To further quantify how strong our adaptation effects were (or how sensitive our measurements were) given our sample size, we conducted a post hoc power analysis using the data in the IOVD-to-IOVD condition in Experiment 3. Using a type I error of 0.05 and the observed effect size (d = 3.5), the calculated power was 0.93. This suggests that, had there been a substantial adaptation effect in the cross-cue conditions, we likely would have observed it in our experiment.
Results
We conducted fMRI and psychophysical adaptation experiments using similar visual adaptation procedures (Fig. 1). We measured 3D direction-selective fMRI adaptation and perceptual MAEs as we manipulated the match or mismatch between the adapting cue and the test cue. Observers were adapted to one direction of motion (either toward or away through depth) using stimuli containing either IOVD-biased or CD-based information. We then probed their direction-selective adaptation with test stimuli moving in the same or opposite direction and containing either the same cue or a different cue as that used for adaptation (or both in the “combined-cue” baseline measurements).

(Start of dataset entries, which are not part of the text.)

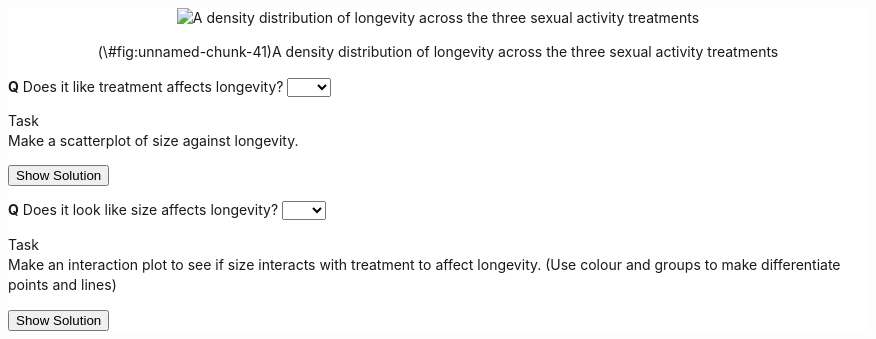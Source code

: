 <div class="figure" style="text-align: center">
<img src="18-Complex-models_files/figure-html/unnamed-chunk-41-1.png" alt="A density distribution of longevity across the three sexual activity treatments" width="100%" />
<p class="caption">(\#fig:unnamed-chunk-41)A density distribution of longevity across the three sexual activity treatments</p>
</div>
</div></div></div>

**Q** Does it like treatment affects longevity? <select class='webex-select'><option value='blank'></option><option value='answer'>Yes</option><option value=''>No</option></select>

<div class="panel panel-default"><div class="panel-heading"> Task </div><div class="panel-body"> 
Make a scatterplot of size against longevity. </div></div>


<button id="displayTextunnamed-chunk-11" onclick="javascript:toggle('unnamed-chunk-11');">Show Solution</button>

<div id="toggleTextunnamed-chunk-11" style="display: none"><div class="panel panel-default"><div class="panel-heading panel-heading1"> Solution </div><div class="panel-body">
In this first figure - we can investigate whether there is an obvious difference in the longevities of males across the three treatments

```r
fruitfly %>% 
  ggplot(aes(x = thorax, y = longevity))+
  geom_point()+
  theme_minimal()+
  theme(legend.position = "none")
```

<div class="figure" style="text-align: center">
<img src="18-Complex-models_files/figure-html/unnamed-chunk-42-1.png" alt="A scatterplot of longevity against body size (thorax (mm)). No trend line added - often it is a good idea to look at data points without being lead to a conclusion by a line" width="100%" />
<p class="caption">(\#fig:unnamed-chunk-42)A scatterplot of longevity against body size (thorax (mm)). No trend line added - often it is a good idea to look at data points without being lead to a conclusion by a line</p>
</div>
</div></div></div>


**Q** Does it look like size affects longevity? <select class='webex-select'><option value='blank'></option><option value='answer'>Yes</option><option value=''>No</option></select>


<div class="panel panel-default"><div class="panel-heading"> Task </div><div class="panel-body"> 
Make an interaction plot to see if size interacts with treatment to affect longevity. (Use colour and groups to make differentiate points and lines) </div></div>

<button id="displayTextunnamed-chunk-13" onclick="javascript:toggle('unnamed-chunk-13');">Show Solution</button>

<div id="toggleTextunnamed-chunk-13" style="display: none"><div class="panel panel-default"><div class="panel-heading panel-heading1"> Solution </div><div class="panel-body">

```r
colours <- c("cyan", "darkorange", "purple")

fruitfly %>% 
  ggplot(aes(x=thorax, y = longevity, group = type, colour = type))+
  geom_point( alpha = 0.6)+
  geom_smooth(method = "lm",
            se = FALSE)+
  scale_colour_manual(values = colours)+
  theme_minimal()
```
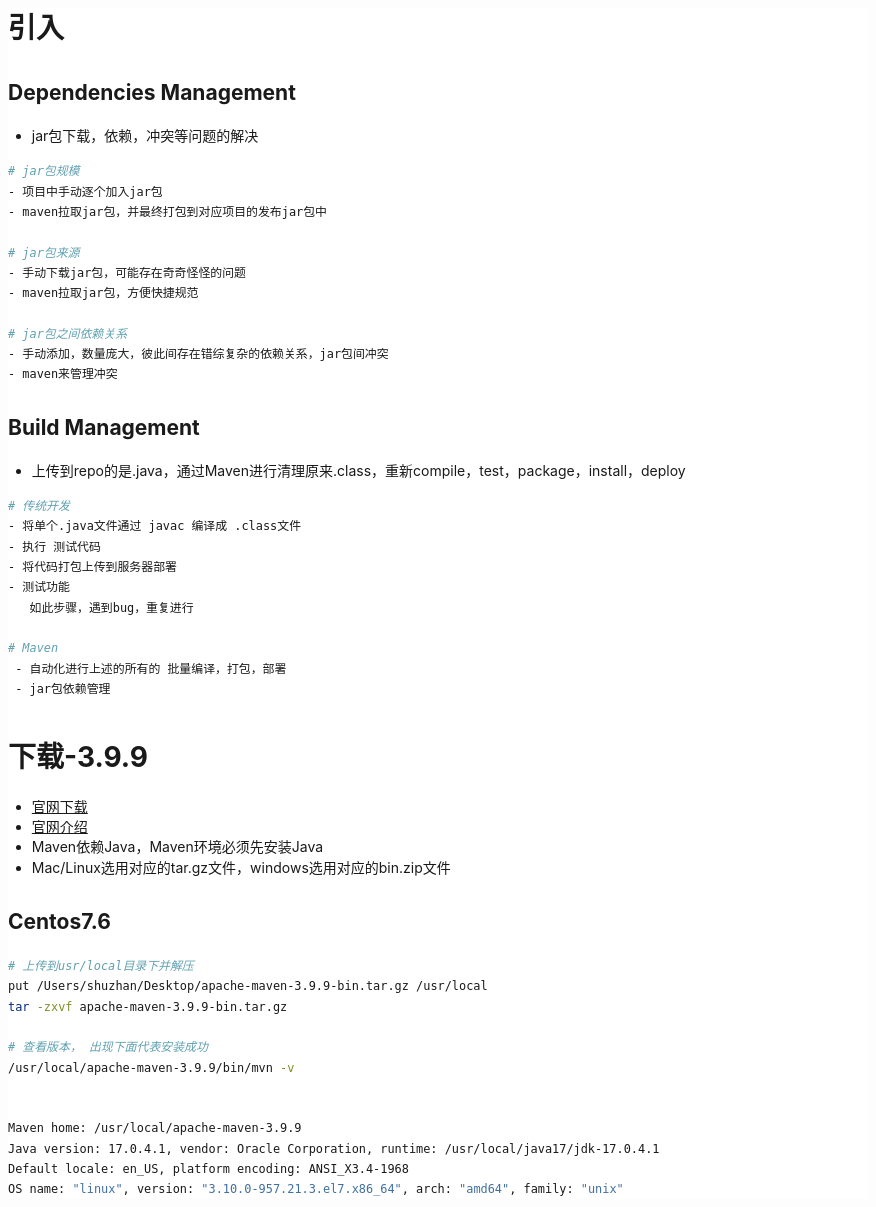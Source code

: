 # 引入

## Dependencies Management

-  jar包下载，依赖，冲突等问题的解决

```bash
# jar包规模
- 项目中手动逐个加入jar包
- maven拉取jar包，并最终打包到对应项目的发布jar包中

# jar包来源
- 手动下载jar包，可能存在奇奇怪怪的问题
- maven拉取jar包，方便快捷规范

# jar包之间依赖关系
- 手动添加，数量庞大，彼此间存在错综复杂的依赖关系，jar包间冲突
- maven来管理冲突
```

## Build Management

- 上传到repo的是.java，通过Maven进行清理原来.class，重新compile，test，package，install，deploy

```bash
# 传统开发
- 将单个.java文件通过 javac 编译成 .class文件
- 执行 测试代码
- 将代码打包上传到服务器部署
- 测试功能
   如此步骤，遇到bug，重复进行

# Maven
 - 自动化进行上述的所有的 批量编译，打包，部署
 - jar包依赖管理
```

# 下载-3.9.9

- [官网下载](https://archive.apache.org/dist/maven/maven-3/3.9.9/binaries/)
- [官网介绍](https://maven.apache.org/index.html)
- Maven依赖Java，Maven环境必须先安装Java
- Mac/Linux选用对应的tar.gz文件，windows选用对应的bin.zip文件

## Centos7.6

```bash
# 上传到usr/local目录下并解压
put /Users/shuzhan/Desktop/apache-maven-3.9.9-bin.tar.gz /usr/local
tar -zxvf apache-maven-3.9.9-bin.tar.gz

# 查看版本， 出现下面代表安装成功
/usr/local/apache-maven-3.9.9/bin/mvn -v


Maven home: /usr/local/apache-maven-3.9.9
Java version: 17.0.4.1, vendor: Oracle Corporation, runtime: /usr/local/java17/jdk-17.0.4.1
Default locale: en_US, platform encoding: ANSI_X3.4-1968
OS name: "linux", version: "3.10.0-957.21.3.el7.x86_64", arch: "amd64", family: "unix"
```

Experiment 1: cue-specific 3D direction selectivity in MT
Previous psychophysical experiments have shown that both IOVDs and CDs contribute to 3D motion perception and that both are likely to represent direction-selective processing (Brooks, 2002; Czuba et al., 2010, 2011, 2012; Sakano et al., 2012; but also see Allen et al., 2015). In particular, when measured using a combined-cue test stimulus, direction-selective adaptation to an IOVD-biased stimulus produced 3D MAEs that were comparable to those produced by combined-cue adaptation (Czuba et al., 2011). Corresponding CD-cue MAEs are comparatively small, with some debate as to whether they exist at all (Czuba et al., 2011, 2012; Sakano et al., 2012). To establish whether such psychophysical adaptation corresponds to direction-selective signals in human MT (Rokers et al., 2009), we tested for 3D direction-selective fMRI adaptation as a function of different adapting cue conditions (combined-cue, IOVD, and CD). Using the same combined-cue test stimulus across all measurements, there were three adapter cue and test cue pairs: combined-to-combined, IOVD-to-combined, and CD-to-combined.
Figure 2A shows the averaged time course of fMRI responses in MT in each condition. Red and blue data points represent the fMRI responses to test stimuli moving in the direction opposite or the same as that of the adapter, respectively. A higher fMRI response to test stimuli moving in the opposite direction would confirm the presence of 3D direction-selective adaptation. The magnitude of 3D direction-selective effects was summarized using an AI (see Materials and Methods).
Direction-selective adaptation in MT was elicited by both combined and cue-isolating 3D motion conditions. There was strong 3D direction-selective adaptation in the combined-to-combined condition in area MT (Fig. 2B, green bar; AI = 0.10; p = 0.029, bootstrapping test). Furthermore, MT exhibited comparably strong 3D direction-selective adaptation in the IOVD-to-combined condition (Fig. 2B, orange bar; AI = 0.10, p = 0.047). In contrast, we did not detect reliable 3D direction-selective adaptation for the CD adaptation condition (CD-to-combined; Fig. 2B, brown bar; AI = 0.02, p = 0.40). The difference between combined and IOVD adaptation conditions is clearly very small (difference in AIs = 0.003, 68% CI = −0.08 to 0.08, p = 0.47). Although the IOVD AI was significantly different from zero and the CD condition was not, the difference between the two conditions was not statistically significant (difference in AIs = 0.082, 68% CI = −0.001 to 0.17, p = 0.16). We also observed marginal 3D motion direction-selective adaptation in V3A (combined-to-combined; AI = 0.07; p = 0.10). Other early visual areas did not show 3D direction selectivity (V2: AI = 0.003, p = 0.46; V3: AI = −0.01, p = 0.64) and V1 did not reflect clear evidence for 3D direction selectivity (AI = 0.03; p = 0.196).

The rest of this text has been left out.